▶ _Your task_
Extract, exactly as written, all lines of the material below from the line that includes "For scheduled tasks" through its last line.

▶ _Raw data_
···

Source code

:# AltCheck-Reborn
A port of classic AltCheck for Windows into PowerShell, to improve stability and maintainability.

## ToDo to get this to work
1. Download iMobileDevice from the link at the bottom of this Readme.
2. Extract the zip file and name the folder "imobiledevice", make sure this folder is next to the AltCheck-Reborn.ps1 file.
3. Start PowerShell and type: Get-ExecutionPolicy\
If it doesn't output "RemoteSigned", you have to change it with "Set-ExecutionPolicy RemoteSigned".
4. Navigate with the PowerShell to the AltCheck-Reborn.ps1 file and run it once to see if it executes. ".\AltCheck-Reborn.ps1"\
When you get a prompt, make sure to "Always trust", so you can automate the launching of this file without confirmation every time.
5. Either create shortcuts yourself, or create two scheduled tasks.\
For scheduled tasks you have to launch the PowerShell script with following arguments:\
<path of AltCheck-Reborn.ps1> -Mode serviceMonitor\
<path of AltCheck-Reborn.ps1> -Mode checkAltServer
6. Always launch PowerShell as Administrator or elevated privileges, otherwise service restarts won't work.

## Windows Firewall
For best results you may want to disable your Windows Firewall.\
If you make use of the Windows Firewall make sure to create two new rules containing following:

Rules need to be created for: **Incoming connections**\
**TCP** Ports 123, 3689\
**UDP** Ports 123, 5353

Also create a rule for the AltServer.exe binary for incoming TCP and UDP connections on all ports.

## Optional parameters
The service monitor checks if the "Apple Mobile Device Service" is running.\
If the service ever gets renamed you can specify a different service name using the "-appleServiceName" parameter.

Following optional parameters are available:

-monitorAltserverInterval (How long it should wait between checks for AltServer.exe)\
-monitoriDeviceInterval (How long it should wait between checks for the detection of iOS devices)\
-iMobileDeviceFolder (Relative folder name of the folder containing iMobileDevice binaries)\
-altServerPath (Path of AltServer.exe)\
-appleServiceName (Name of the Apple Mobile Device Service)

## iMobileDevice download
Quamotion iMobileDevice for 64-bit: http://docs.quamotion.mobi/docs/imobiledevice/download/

···

▶ _Your response_
For scheduled tasks you have to launch the PowerShell script with following arguments:\
<path of AltCheck-Reborn.ps1> -Mode serviceMonitor\
<path of AltCheck-Reborn.ps1> -Mode checkAltServer
6. Always launch PowerShell as Administrator or elevated privileges, otherwise service restarts won't work.

## Windows Firewall
For best results you may want to disable your Windows Firewall.\
If you make use of the Windows Firewall make sure to create two new rules containing following:

Rules need to be created for: **Incoming connections**\
**TCP** Ports 123, 3689\
**UDP** Ports 123, 5353

Also create a rule for the AltServer.exe binary for incoming TCP and UDP connections on all ports.

## Optional parameters
The service monitor checks if the "Apple Mobile Device Service" is running.\
If the service ever gets renamed you can specify a different service name using the "-appleServiceName" parameter.

Following optional parameters are available:

-monitorAltserverInterval (How long it should wait between checks for AltServer.exe)\
-monitoriDeviceInterval (How long it should wait between checks for the detection of iOS devices)\
-iMobileDeviceFolder (Relative folder name of the folder containing iMobileDevice binaries)\
-altServerPath (Path of AltServer.exe)\
-appleServiceName (Name of the Apple Mobile Device Service)

## iMobileDevice download
Quamotion iMobileDevice for 64-bit: http://docs.quamotion.mobi/docs/imobiledevice/download/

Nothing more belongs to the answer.